Wirtschaft: Weniger Beinfreiheit

Wie Verdi-Chef Frank Bsirske Einfluss auf die Politik im kommenden Wahljahr nehmen will.

Berlin - Eigentlich kommt Frank Bsirske selten in die Versuchung, Peer Steinbrück zu zitieren. Den früheren Bundesfinanzminister bringt der Verdi-Vorsitzende schließlich in Verbindung mit Deregulierung der Finanzmärkte und geringen Steuersätzen für Kapitalbesitzer. Doch als es um die Rolle und das Ziel der Gewerkschaften im Wahljahr 2013 geht, greift Bsirske, Mitglied der Grünen, auf ein Bild des Sozialdemokraten Steinbrück zurück: „Wir wollen Druck auf die Parteien machen und den Spielraum für Beinfreiheiten aller Art etwas einengen“, kündigte er am Donnerstagabend in Berlin an. Dabei wünscht sich der Chef der mit gut zwei Millionen Mitgliedern zweitgrößten Gewerkschaft (nach der IG Metall) durchaus mehr Spielraum für die Politik, zumal die Sozialpolitik. Bsirske plädiert für eine einmalige Vermögensabgabe, die 300 Milliarden Euro bringen könnte, und eine dauerhafte Vermögensteuer, deren Aufkommen er mit jährlich 20 Milliarden Euro veranschlagt. Mit dem Geld will der Gewerkschafter „den Sozialstaat handlungsfähig machen“.

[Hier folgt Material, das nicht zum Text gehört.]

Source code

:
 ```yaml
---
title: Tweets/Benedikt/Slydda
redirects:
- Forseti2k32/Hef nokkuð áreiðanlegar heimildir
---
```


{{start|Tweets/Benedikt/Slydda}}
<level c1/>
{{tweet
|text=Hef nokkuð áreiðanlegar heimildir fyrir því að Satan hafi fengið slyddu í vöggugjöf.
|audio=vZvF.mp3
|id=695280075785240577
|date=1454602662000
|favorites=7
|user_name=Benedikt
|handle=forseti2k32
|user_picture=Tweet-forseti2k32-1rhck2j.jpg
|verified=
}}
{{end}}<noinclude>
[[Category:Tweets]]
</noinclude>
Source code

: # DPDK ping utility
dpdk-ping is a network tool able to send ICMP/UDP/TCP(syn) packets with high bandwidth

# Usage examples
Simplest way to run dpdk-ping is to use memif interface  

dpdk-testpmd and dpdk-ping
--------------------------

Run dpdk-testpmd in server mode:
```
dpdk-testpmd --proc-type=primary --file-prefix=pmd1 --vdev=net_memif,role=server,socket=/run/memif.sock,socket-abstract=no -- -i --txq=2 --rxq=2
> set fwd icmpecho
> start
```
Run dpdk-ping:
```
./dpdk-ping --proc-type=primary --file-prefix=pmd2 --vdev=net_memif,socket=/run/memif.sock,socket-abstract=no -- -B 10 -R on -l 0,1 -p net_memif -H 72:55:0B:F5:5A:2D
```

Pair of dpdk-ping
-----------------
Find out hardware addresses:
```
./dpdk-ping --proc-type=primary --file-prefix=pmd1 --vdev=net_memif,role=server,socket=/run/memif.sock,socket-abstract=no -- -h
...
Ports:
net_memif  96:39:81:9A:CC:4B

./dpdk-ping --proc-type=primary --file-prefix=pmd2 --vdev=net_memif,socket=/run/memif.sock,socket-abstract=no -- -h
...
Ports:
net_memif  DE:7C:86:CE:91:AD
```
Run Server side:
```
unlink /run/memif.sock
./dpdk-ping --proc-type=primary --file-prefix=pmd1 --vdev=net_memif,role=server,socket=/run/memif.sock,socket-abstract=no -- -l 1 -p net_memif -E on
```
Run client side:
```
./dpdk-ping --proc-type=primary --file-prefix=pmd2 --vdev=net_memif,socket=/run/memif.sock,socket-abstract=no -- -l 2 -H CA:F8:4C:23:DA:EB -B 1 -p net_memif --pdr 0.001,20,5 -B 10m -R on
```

Die politischen Schwerpunke seiner Organisation setzte Bsirske unter drei Überschriften: „Gute Arbeit“, „Sichere Rente“ und „Umverteilen“. Diese Punkte betreffen vor allem die deutsche Politik. Doch seit langem regt sich Bsirske vor allem über den Umgang mit der europäischen Finanzkrise auf. „Die Finanzmarktkrise wird zu einer Staatsschuldenkrise umgedeutet“, und das daraus folgende Spardiktat führe zu einer „dramatischen Verschiebung des Kräfteverhältnisses zulasten der Arbeitnehmer“. Beispiele dafür seien das Auslaufen von Tarifverträgen in Griechenland auf Druck der Troika, in Italien die Dezentralisierung der Lohnfindung und in Portugal das Verbot von Tarifverträgen durch den Gesetzgeber.

In Deutschland dagegen tut sich was im Sinne des Verdi-Chefs. „Ich bin ganz optimistisch, dass wir nach der Wahl einen gesetzlichen Mindestlohn kriegen werden.“ Seit Jahren wirbt Bsirske für mindestens 8,50 Euro in der Stunde. Da, wo die Gewerkschaft hinreichend Mitglieder hat, versucht sie diese Untergrenze selbst durchzusetzen. Zum Beispiel beim Callcenter der Sparkassen in Halle, wo im Schnitt 7,38 Euro gezahlt würden. Inzwischen haben die Beschäftigten dort mehr als 100 Tage gestreikt. „Die Arbeitgeberseite versucht mit großer Zähigkeit, die Armutslöhne zu verteidigen“, erklärte der Verdi-Chef die Langwierigkeit der Auseinandersetzung. Die gibt es allerdings auch andernorts. Seit dem Sommer befinden sich die Verdi-Mitglieder des größten Krankenhauses auf Sylt im Arbeitskampf, um gegen den Klinikbetreiber Helios einen Tarifvertrag durchzusetzen. Ende offen.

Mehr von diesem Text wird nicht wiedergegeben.